L’effondrement de la digue, par érosion sous-marine à sa base, se traduit par un recul du rivage et des submersions marines durant les tempêtes qui permettent alors des dépôts de sables. Ces accumulations créent de nouvelles plages et/ou une élévation topographique de la zone basse. Ce mécanisme élève la frange littorale et donc permet de compenser la montée de la mer (sans pouvoir quantifier à ce stade l’efficacité de ce processus).

Le désenrochement d’une digue permet-il de limiter le recul du rivage d’une plage située à proximité de l’ouvrage ?
Ce mécanisme n’est efficace qu’à condition que la zone désenrochée soit suffisamment étendue pour s’éroder et fournir suffisamment de sédiments à la plage limitrophe. Si à ce stade ces conclusions restent qualitatives, dans la zone désenrochée et sur la base de la conclusion précédente, on peut s’attendre à ce qu’une plage se (re)crée lorsque la digue est supprimée (mais le recul du rivage reprendra).

Les brise-lames immergés en géotextiles stabilisent-ils la position du rivage ?
La généralisation de l’efficacité de ces structures est délicate tant chaque site est particulier. Dans tous les cas ils permettent de réduire l’intensité de la houle (parfois faiblement) mais leur efficacité grandit lorsqu’ils sont couplés à des phases de rechargements artificiels.

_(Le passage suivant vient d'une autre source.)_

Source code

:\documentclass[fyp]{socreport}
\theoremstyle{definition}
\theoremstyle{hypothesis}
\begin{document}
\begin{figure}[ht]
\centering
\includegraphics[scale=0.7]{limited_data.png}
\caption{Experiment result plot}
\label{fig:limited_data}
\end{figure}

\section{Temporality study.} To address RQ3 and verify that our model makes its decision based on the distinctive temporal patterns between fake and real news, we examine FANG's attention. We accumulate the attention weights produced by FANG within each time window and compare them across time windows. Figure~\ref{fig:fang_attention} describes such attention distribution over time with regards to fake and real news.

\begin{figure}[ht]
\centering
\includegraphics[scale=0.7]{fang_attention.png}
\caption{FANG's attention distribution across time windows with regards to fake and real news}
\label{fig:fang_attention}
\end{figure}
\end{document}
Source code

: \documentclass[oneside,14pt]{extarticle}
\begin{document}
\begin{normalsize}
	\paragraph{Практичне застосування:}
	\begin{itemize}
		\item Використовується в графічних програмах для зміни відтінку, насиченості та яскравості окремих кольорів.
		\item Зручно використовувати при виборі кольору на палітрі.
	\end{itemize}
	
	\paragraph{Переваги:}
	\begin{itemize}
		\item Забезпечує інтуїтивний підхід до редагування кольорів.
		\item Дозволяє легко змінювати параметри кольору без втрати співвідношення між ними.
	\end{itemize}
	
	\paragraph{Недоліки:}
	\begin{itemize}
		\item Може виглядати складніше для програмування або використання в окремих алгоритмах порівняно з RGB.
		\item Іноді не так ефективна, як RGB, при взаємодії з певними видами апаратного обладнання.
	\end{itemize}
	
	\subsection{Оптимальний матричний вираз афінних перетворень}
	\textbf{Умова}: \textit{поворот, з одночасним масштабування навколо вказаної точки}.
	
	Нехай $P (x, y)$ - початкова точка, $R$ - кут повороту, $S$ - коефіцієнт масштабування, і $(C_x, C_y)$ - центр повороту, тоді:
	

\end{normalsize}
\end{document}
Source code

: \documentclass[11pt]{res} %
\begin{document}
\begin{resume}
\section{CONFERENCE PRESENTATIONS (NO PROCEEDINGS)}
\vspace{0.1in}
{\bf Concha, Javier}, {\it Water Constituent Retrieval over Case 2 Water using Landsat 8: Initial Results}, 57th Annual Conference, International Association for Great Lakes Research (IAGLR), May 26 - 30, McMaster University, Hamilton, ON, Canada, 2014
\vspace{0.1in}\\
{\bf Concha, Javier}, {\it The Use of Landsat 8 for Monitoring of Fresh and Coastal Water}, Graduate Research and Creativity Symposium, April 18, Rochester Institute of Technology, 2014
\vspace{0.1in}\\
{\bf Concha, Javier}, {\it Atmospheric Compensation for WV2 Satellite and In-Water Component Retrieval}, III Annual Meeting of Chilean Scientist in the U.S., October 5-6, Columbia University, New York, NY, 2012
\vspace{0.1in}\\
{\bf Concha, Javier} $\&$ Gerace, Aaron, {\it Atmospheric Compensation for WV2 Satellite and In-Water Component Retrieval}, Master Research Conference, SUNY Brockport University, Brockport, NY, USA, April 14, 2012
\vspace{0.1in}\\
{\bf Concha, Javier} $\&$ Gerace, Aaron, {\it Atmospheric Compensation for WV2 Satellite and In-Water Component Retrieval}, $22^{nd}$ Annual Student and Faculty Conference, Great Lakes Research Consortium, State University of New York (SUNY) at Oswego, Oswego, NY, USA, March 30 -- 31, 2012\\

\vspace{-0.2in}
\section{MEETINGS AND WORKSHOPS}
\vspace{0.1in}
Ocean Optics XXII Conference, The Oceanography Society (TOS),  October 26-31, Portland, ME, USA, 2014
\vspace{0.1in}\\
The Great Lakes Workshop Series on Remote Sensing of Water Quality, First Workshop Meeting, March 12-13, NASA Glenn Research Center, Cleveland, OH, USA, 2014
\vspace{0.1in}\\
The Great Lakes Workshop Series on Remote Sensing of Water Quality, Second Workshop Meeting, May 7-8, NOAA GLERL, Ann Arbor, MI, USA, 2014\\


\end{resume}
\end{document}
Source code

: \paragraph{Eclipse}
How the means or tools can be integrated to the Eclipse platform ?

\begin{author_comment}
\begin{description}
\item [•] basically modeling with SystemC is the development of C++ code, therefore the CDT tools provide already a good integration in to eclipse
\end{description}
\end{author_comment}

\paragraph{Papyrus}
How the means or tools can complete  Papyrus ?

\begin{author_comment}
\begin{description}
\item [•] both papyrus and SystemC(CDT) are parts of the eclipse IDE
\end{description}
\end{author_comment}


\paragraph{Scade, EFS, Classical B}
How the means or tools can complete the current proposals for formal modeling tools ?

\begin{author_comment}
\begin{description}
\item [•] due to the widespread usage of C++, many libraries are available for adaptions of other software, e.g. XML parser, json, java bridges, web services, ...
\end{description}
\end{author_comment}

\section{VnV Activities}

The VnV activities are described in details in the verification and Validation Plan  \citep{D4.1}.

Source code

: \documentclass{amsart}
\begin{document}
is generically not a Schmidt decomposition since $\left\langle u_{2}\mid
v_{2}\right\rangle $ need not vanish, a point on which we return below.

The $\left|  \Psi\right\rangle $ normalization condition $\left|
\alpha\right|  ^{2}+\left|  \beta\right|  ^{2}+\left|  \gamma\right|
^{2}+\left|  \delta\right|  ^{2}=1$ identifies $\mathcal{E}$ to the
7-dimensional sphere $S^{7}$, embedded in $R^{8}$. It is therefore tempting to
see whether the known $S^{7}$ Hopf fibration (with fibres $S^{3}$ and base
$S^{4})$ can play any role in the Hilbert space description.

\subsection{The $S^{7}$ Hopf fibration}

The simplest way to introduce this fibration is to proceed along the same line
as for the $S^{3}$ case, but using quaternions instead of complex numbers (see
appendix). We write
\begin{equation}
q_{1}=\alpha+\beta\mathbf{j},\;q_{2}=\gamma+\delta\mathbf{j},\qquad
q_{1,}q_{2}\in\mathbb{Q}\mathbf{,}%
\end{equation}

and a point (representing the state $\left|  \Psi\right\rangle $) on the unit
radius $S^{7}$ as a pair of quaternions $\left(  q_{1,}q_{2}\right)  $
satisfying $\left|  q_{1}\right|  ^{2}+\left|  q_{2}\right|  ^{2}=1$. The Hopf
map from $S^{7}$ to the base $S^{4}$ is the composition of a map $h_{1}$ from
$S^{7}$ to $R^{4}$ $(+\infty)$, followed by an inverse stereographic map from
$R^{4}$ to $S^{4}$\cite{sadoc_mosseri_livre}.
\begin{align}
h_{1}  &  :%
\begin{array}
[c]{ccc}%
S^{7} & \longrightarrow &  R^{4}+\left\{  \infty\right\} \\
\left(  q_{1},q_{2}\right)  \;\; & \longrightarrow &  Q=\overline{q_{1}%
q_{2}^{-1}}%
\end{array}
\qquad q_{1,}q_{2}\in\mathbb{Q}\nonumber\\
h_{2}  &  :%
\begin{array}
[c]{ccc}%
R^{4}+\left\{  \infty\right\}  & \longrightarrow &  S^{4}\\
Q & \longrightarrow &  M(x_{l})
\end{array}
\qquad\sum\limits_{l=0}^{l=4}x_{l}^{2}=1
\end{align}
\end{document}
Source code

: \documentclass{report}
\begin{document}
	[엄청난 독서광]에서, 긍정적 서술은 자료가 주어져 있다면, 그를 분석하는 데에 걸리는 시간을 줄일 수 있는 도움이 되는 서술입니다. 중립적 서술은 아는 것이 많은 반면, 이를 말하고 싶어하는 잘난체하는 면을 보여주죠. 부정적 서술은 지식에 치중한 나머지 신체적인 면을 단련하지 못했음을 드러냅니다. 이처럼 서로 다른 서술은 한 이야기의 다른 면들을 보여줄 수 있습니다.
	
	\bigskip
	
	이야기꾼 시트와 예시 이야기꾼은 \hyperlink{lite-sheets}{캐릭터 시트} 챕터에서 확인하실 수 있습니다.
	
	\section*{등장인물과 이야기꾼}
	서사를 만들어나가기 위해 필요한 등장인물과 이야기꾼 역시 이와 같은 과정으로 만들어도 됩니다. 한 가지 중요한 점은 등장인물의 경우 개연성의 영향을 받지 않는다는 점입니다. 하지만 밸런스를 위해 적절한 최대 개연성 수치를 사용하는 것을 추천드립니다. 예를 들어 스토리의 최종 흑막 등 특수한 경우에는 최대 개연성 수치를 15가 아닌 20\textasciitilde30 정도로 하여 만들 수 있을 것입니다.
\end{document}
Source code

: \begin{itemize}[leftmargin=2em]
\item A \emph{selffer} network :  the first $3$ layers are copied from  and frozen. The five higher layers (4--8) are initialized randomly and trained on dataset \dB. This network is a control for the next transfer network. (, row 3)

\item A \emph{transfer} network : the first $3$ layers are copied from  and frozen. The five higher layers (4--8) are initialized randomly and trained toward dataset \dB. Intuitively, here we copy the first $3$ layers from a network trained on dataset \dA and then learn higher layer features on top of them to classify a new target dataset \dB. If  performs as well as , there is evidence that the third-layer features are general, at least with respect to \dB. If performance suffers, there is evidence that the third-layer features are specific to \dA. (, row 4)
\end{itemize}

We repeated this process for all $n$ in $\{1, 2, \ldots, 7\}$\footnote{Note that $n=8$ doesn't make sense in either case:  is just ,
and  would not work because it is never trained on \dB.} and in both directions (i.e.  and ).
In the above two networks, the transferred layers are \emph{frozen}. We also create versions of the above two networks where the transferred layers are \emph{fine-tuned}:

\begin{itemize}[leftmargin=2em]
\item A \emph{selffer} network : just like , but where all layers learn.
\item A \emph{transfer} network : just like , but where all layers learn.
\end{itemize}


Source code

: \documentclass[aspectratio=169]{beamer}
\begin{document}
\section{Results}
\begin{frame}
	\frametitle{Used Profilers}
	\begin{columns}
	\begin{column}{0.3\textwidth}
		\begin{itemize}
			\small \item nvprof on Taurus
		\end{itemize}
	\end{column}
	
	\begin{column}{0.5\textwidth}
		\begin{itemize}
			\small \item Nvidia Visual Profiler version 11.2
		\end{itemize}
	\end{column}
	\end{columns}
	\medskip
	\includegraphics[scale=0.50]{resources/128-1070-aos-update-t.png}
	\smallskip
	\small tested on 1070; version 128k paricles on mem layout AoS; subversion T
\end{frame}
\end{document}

Le rechargement en galets sur une plage sableuse est-il efficace ?
Le rechargement ne stoppe pas le recul du rivage, dans un contexte de dérive littorale importante, le recul du rivage continue et les courants déplacent les galets latéralement (sur plusieurs centaines de mètres). Tout comme le rechargement artificiel en sable, cette pratique demande aussi à être renouvelée et la qualité paysagère du site est fortement modifiée.

Ce rapport montre en particulier que des processus naturels d’accumulations de sédiments sur la plage et/ou dans les zones basses (étangs) liés aux submersions marines se mettent en place durant les tempêtes. Ils permettent de créer ou de renforcer une plage qui élève ainsi naturellement sa topographie initiale. Ce mécanisme, lorsque la plage est suffisamment large pour qu’il se réalise, permet de résister à long terme à l’accélération de la montée de la mer.

Au final, ces exemples soulignent la mobilité naturelle du rivage et les contraintes d’aménagement que l’on s’impose lorsque ceux-ci sont trop proches du rivage. La transition environnementale des plages doit donc passer par l’acceptation du fonctionnement naturel respectant l’espace nécessaire à la plage pour fonctionner.

À long terme, dans une perspective d’accélération de la montée de la mer et de pénurie en sédiments sur les plages, il semble alors raisonnable de ne plus considérer le littoral comme une zone facilement aménageable où les infrastructures rigides peuvent être implantées dans la zone de mobilité naturelle de la plage. Ce rapport à l’aménagement du littoral basé sur un espace de mobilité, rejoint finalement celui compris et accepté dans les années 90 le long des cours d’eau le long desquels on respecte aujourd’hui une zone de mobilité.